Entertainment

Frank Underwood's Favorite Mobile Game 'Agar.io' is Rad and Worth Your Time

'House of Cards' loves a good video game reference, and this season's is another bizarre choice.

House of Cards third season is now streaming on Netflix and it’s interesting, confusing, and, of course, morally abhorrent, but it is also — in traditional fashion — a showcase for mobile gaming. In one particularly tense scene, incumbent Presidential candidate Frank Underwood squares off in Agar.io against his Republican opponent, a centrist New York Governor that probably seemed like a plausible character when the writers started sketching out the plot.
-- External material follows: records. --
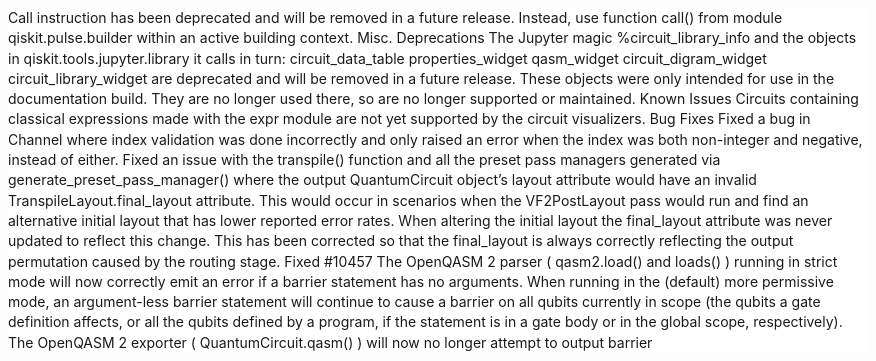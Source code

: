 Call
instruction has been deprecated and will be removed in a future release. Instead, use function
call()
from module
qiskit.pulse.builder
within an active building context.
Misc. Deprecations
The Jupyter magic
%circuit_library_info
and the objects in
qiskit.tools.jupyter.library
it calls in turn:
circuit_data_table
properties_widget
qasm_widget
circuit_digram_widget
circuit_library_widget
are deprecated and will be removed in a future release. These objects were only intended for use in the documentation build. They are no longer used there, so are no longer supported or maintained.
Known Issues
Circuits containing classical expressions made with the
expr
module are not yet supported by the circuit visualizers.
Bug Fixes
Fixed a bug in
Channel
where index validation was done incorrectly and only raised an error when the index was both non-integer and negative, instead of either.
Fixed an issue with the
transpile()
function and all the preset pass managers generated via
generate_preset_pass_manager()
where the output
QuantumCircuit
object’s
layout
attribute would have an invalid
TranspileLayout.final_layout
attribute. This would occur in scenarios when the
VF2PostLayout
pass would run and find an alternative initial layout that has lower reported error rates. When altering the initial layout the
final_layout
attribute was never updated to reflect this change. This has been corrected so that the
final_layout
is always correctly reflecting the output permutation caused by the routing stage. Fixed
#10457
The OpenQASM 2 parser (
qasm2.load()
and
loads()
) running in
strict
mode will now correctly emit an error if a
barrier
statement has no arguments. When running in the (default) more permissive mode, an argument-less
barrier
statement will continue to cause a barrier on all qubits currently in scope (the qubits a gate definition affects, or all the qubits defined by a program, if the statement is in a gate body or in the global scope, respectively).
The OpenQASM 2 exporter (
QuantumCircuit.qasm()
) will now no longer attempt to output
barrier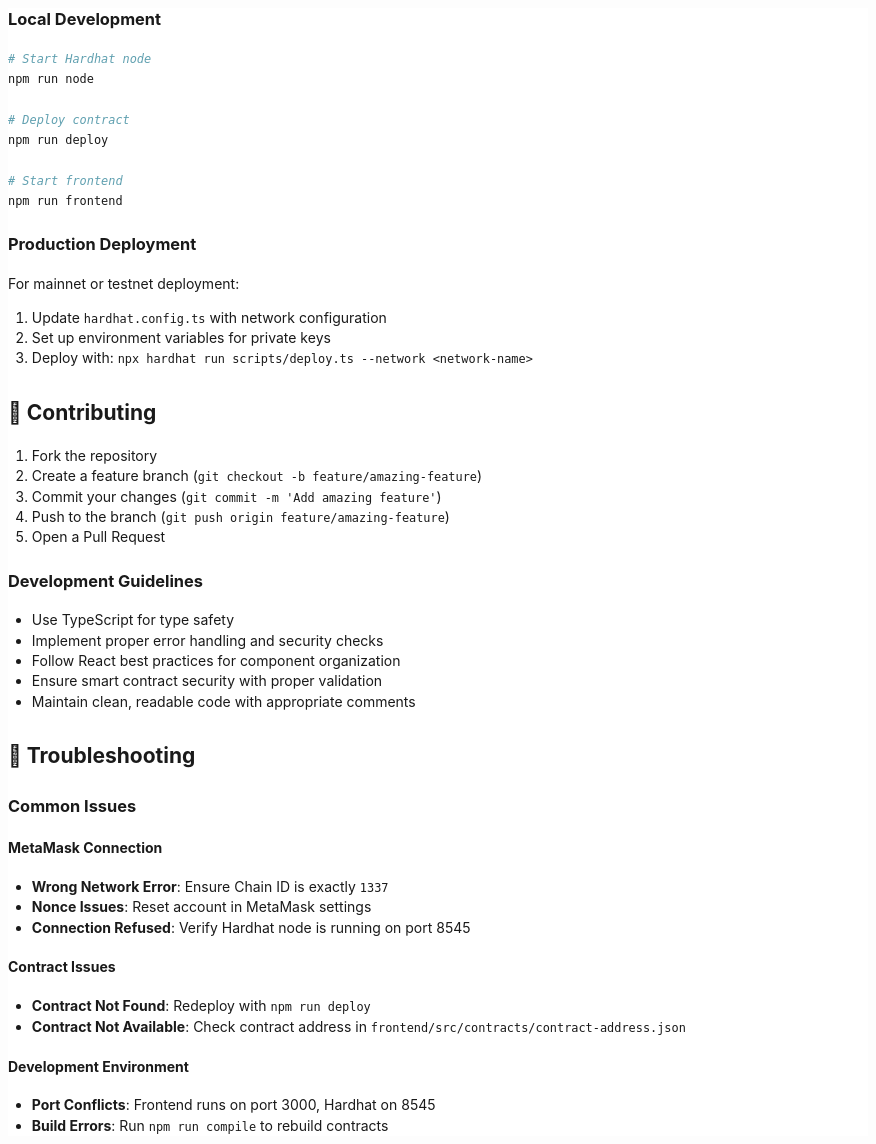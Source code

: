 ### Local Development
```bash
# Start Hardhat node
npm run node

# Deploy contract
npm run deploy

# Start frontend
npm run frontend
```

### Production Deployment
For mainnet or testnet deployment:
1. Update `hardhat.config.ts` with network configuration
2. Set up environment variables for private keys
3. Deploy with: `npx hardhat run scripts/deploy.ts --network <network-name>`

## 🤝 Contributing

1. Fork the repository
2. Create a feature branch (`git checkout -b feature/amazing-feature`)
3. Commit your changes (`git commit -m 'Add amazing feature'`)
4. Push to the branch (`git push origin feature/amazing-feature`)
5. Open a Pull Request

### Development Guidelines
- Use TypeScript for type safety
- Implement proper error handling and security checks
- Follow React best practices for component organization
- Ensure smart contract security with proper validation
- Maintain clean, readable code with appropriate comments

## 🔧 Troubleshooting

### Common Issues

#### MetaMask Connection
- **Wrong Network Error**: Ensure Chain ID is exactly `1337`
- **Nonce Issues**: Reset account in MetaMask settings
- **Connection Refused**: Verify Hardhat node is running on port 8545

#### Contract Issues
- **Contract Not Found**: Redeploy with `npm run deploy`
- **Contract Not Available**: Check contract address in `frontend/src/contracts/contract-address.json`

#### Development Environment
- **Port Conflicts**: Frontend runs on port 3000, Hardhat on 8545
- **Build Errors**: Run `npm run compile` to rebuild contracts
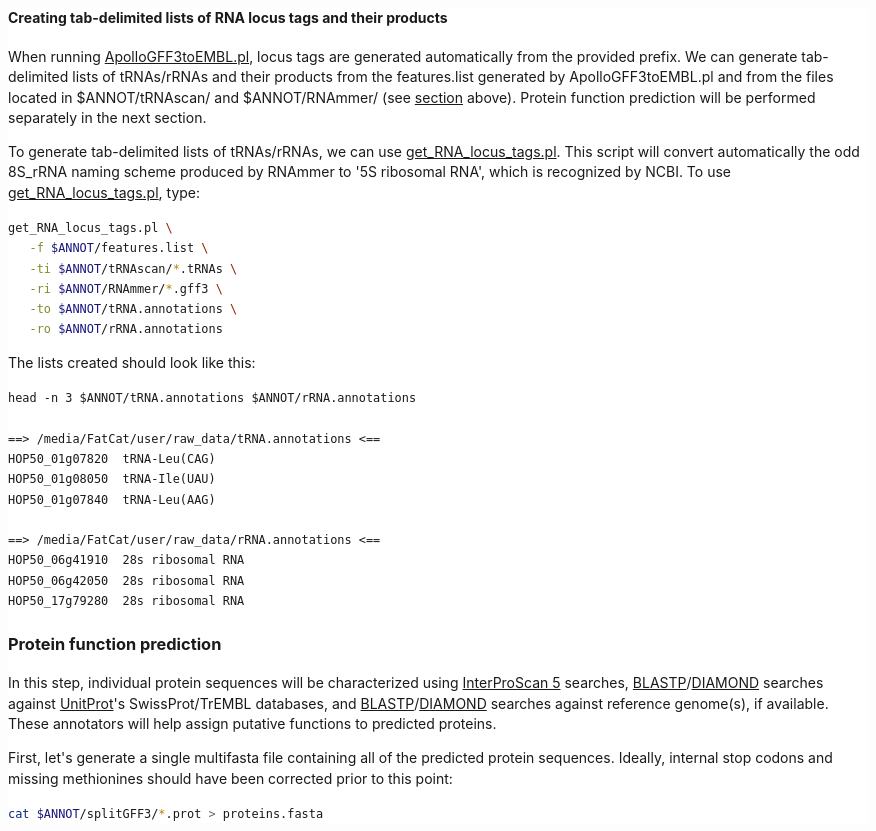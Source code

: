 #### Creating tab-delimited lists of RNA locus tags and their products
When running [ApolloGFF3toEMBL.pl](https://github.com/PombertLab/A2GB/blob/master/ApolloGFF3toEMBL.pl), locus tags are generated automatically from the provided prefix. We can generate tab-delimited lists of tRNAs/rRNAs and their products from the features.list generated by ApolloGFF3toEMBL.pl and from the files located in $ANNOT/tRNAscan/ and $ANNOT/RNAmmer/ (see [section](https://github.com/PombertLab/A2GB/blob/master/README.md#Exporting-annotations-from-Apollo) above). Protein function prediction will be performed separately in the next section.

To generate tab-delimited lists of tRNAs/rRNAs, we can use [get_RNA_locus_tags.pl](https://github.com/PombertLab/A2GB/blob/master/Function_prediction/get_RNA_locus_tags.pl). This script will convert automatically the odd 8S_rRNA naming scheme produced by RNAmmer to '5S ribosomal RNA', which is recognized by NCBI. To use [get_RNA_locus_tags.pl](https://github.com/PombertLab/A2GB/blob/master/Function_prediction/get_RNA_locus_tags.pl), type:

```Bash
get_RNA_locus_tags.pl \
   -f $ANNOT/features.list \
   -ti $ANNOT/tRNAscan/*.tRNAs \
   -ri $ANNOT/RNAmmer/*.gff3 \
   -to $ANNOT/tRNA.annotations \
   -ro $ANNOT/rRNA.annotations
```

The lists created should look like this:

```
head -n 3 $ANNOT/tRNA.annotations $ANNOT/rRNA.annotations

==> /media/FatCat/user/raw_data/tRNA.annotations <==
HOP50_01g07820  tRNA-Leu(CAG)
HOP50_01g08050  tRNA-Ile(UAU)
HOP50_01g07840  tRNA-Leu(AAG)

==> /media/FatCat/user/raw_data/rRNA.annotations <==
HOP50_06g41910  28s ribosomal RNA
HOP50_06g42050  28s ribosomal RNA
HOP50_17g79280  28s ribosomal RNA

```

### Protein function prediction
In this step, individual protein sequences will be characterized using [InterProScan 5](https://github.com/ebi-pf-team/interproscan) searches, [BLASTP](https://ftp.ncbi.nlm.nih.gov/blast/executables/blast+/LATEST/)/[DIAMOND](https://github.com/bbuchfink/diamond) searches against [UnitProt](https://www.uniprot.org/)'s SwissProt/TrEMBL databases, and [BLASTP](https://ftp.ncbi.nlm.nih.gov/blast/executables/blast+/LATEST/)/[DIAMOND](https://github.com/bbuchfink/diamond) searches against reference genome(s), if available. These annotators will help assign putative functions to predicted proteins.

First, let's generate a single multifasta file containing all of the predicted protein sequences. Ideally, internal stop codons and missing methionines should have been corrected prior to this point:

```Bash
cat $ANNOT/splitGFF3/*.prot > proteins.fasta
```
Predictably, some people thought that Agar.io was a fictional game, made up for the purposes of a slightly heavy-handed metaphor about power and politics. That is not the case, as Agar.io is downloadable for mobile devices right now — as are a host of cheap rip-off and games designed to hack the original or allow greater art customization.

So how is Agar.io? Worthy of a President? Totally. The game is pretty delightful in its simplicity.

The set up is pretty simple. Players starts as a ball the eats other balls and absorbs their mass — agar seems to refer to the stuff used to grow bacteria. Still, it’s simple concept doesn’t mean it’s an easy game. Getting any sort of footing is profoundly difficult. Winning is hard and losing is fast. I feels a bit like playing Super Meat Boy for the first time: death, death, death, death, death, small victory, more death.

The online multiplayer component means the other balls are actually live players, and there is a bizarre connectivity in only experiencing this kind of interaction in bursts of thirty seconds or so, instead of fifteen minute death matches. The game facilitates brief battles between anonymous foes. One your Agar.io opponents defeat you, they disappear into the ether — or not, you’ll never know. There’s a relief to that, to not knowing if you’re playing a president.

Agar.io is pretty much everything people look for in a mobile experience. It is very much the visually arresting multiplayer answer to Monument Valley, which Frank Underwood described so lovingly last season: “Your journey is one through a forgotten landscape of twisting staircases and morphing castles, atop floating stones defiantly crossing an angry sea, within dimly-lit caverns cobwebbed with ruins M.C. Escher could only grasp at in a dream state.”

In Agar.io, you’re bacteria. But that ain’t nothing. Every power grab starts somewhere.